> _Exercise description_
Scan the entries below and return each line that contains "fragments".

========

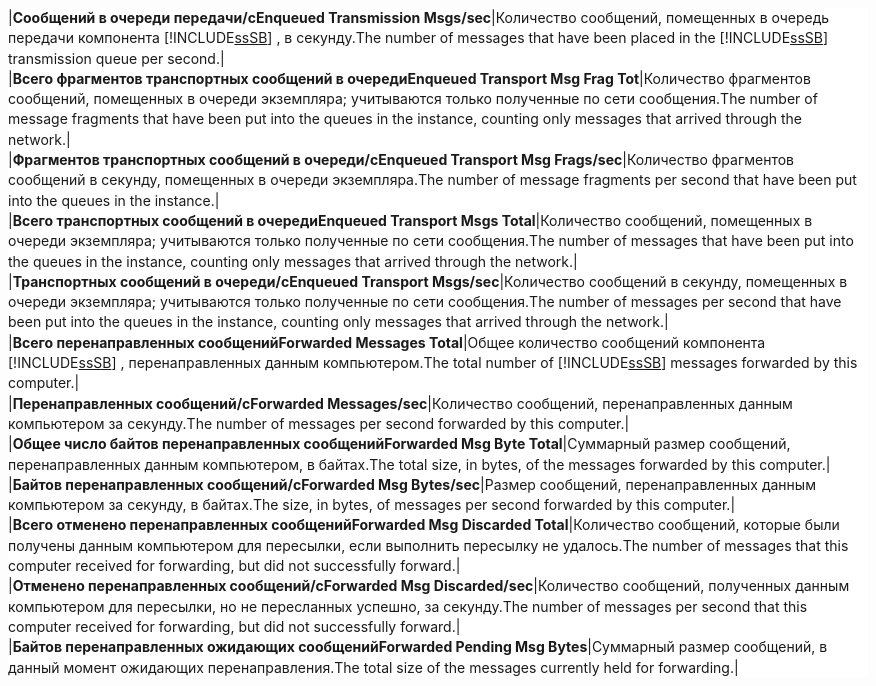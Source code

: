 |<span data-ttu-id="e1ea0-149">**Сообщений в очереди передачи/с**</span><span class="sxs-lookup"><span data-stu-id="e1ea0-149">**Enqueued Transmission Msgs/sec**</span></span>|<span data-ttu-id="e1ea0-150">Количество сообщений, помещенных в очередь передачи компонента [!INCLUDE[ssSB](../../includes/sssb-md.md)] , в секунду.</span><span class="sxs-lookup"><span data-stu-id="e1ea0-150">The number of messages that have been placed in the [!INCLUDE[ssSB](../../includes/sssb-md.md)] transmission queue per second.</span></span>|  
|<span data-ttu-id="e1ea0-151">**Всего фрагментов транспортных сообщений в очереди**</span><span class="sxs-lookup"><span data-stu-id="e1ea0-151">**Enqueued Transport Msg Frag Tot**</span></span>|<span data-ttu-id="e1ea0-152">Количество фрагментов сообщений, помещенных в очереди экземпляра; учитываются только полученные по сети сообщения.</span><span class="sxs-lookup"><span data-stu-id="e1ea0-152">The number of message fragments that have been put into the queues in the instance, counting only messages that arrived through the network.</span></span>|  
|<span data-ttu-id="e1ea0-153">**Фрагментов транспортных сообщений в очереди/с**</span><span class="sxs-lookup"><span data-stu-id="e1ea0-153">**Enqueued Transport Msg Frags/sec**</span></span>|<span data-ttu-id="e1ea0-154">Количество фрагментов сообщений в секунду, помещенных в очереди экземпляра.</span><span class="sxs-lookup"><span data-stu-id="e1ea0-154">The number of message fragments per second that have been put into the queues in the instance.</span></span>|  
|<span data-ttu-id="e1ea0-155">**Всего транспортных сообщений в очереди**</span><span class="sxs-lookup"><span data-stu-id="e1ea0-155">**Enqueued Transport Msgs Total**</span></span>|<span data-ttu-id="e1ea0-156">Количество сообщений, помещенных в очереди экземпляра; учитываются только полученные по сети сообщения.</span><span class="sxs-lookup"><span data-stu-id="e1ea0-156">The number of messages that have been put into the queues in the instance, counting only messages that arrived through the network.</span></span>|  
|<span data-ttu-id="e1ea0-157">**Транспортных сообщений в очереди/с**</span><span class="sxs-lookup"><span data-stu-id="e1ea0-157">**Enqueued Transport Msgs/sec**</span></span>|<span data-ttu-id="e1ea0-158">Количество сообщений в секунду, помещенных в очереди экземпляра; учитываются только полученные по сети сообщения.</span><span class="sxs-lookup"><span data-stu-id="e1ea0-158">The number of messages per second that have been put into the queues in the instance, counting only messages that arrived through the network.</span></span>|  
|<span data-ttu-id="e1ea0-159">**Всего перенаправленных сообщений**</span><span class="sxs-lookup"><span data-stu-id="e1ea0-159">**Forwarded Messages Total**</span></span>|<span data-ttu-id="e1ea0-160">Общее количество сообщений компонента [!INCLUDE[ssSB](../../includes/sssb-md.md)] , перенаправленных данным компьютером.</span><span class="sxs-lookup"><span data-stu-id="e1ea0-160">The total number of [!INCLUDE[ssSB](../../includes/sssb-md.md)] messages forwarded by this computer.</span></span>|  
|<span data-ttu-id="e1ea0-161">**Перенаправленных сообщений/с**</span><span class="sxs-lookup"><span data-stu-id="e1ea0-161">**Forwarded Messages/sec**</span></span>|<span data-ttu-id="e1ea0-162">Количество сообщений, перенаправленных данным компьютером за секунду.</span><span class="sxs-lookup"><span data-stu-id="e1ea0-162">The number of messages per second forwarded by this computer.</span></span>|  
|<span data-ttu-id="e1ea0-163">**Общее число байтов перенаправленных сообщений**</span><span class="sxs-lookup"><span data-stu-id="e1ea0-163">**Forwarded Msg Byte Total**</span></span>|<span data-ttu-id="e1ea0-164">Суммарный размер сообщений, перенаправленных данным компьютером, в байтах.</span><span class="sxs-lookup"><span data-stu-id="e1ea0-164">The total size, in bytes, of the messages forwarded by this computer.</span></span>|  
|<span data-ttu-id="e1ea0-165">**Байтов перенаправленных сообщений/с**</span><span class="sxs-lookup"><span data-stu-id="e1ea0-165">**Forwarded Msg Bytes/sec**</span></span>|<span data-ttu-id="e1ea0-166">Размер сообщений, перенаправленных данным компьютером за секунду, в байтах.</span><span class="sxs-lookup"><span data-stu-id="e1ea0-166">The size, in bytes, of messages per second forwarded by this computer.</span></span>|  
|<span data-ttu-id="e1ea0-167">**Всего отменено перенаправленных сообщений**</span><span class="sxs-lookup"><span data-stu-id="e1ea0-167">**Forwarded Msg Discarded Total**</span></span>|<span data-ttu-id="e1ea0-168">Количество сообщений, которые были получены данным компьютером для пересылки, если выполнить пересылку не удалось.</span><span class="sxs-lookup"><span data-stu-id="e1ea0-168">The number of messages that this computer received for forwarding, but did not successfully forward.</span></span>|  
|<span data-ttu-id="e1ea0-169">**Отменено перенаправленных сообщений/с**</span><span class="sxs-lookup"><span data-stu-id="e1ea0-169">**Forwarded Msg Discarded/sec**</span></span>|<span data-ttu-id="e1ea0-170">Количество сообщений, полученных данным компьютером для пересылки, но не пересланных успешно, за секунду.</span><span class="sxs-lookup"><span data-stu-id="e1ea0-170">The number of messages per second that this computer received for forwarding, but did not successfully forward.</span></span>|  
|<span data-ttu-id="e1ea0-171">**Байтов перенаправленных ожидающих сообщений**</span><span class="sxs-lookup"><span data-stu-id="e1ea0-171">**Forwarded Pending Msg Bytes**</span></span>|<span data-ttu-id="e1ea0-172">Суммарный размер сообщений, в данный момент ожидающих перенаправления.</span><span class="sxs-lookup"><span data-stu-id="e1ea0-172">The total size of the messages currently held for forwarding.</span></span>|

========

> _Answer box_
|<span data-ttu-id="e1ea0-151">**Всего фрагментов транспортных сообщений в очереди**</span><span class="sxs-lookup"><span data-stu-id="e1ea0-151">**Enqueued Transport Msg Frag Tot**</span></span>|<span data-ttu-id="e1ea0-152">Количество фрагментов сообщений, помещенных в очереди экземпляра; учитываются только полученные по сети сообщения.</span><span class="sxs-lookup"><span data-stu-id="e1ea0-152">The number of message fragments that have been put into the queues in the instance, counting only messages that arrived through the network.</span></span>|  
|<span data-ttu-id="e1ea0-153">**Фрагментов транспортных сообщений в очереди/с**</span><span class="sxs-lookup"><span data-stu-id="e1ea0-153">**Enqueued Transport Msg Frags/sec**</span></span>|<span data-ttu-id="e1ea0-154">Количество фрагментов сообщений в секунду, помещенных в очереди экземпляра.</span><span class="sxs-lookup"><span data-stu-id="e1ea0-154">The number of message fragments per second that have been put into the queues in the instance.</span></span>|  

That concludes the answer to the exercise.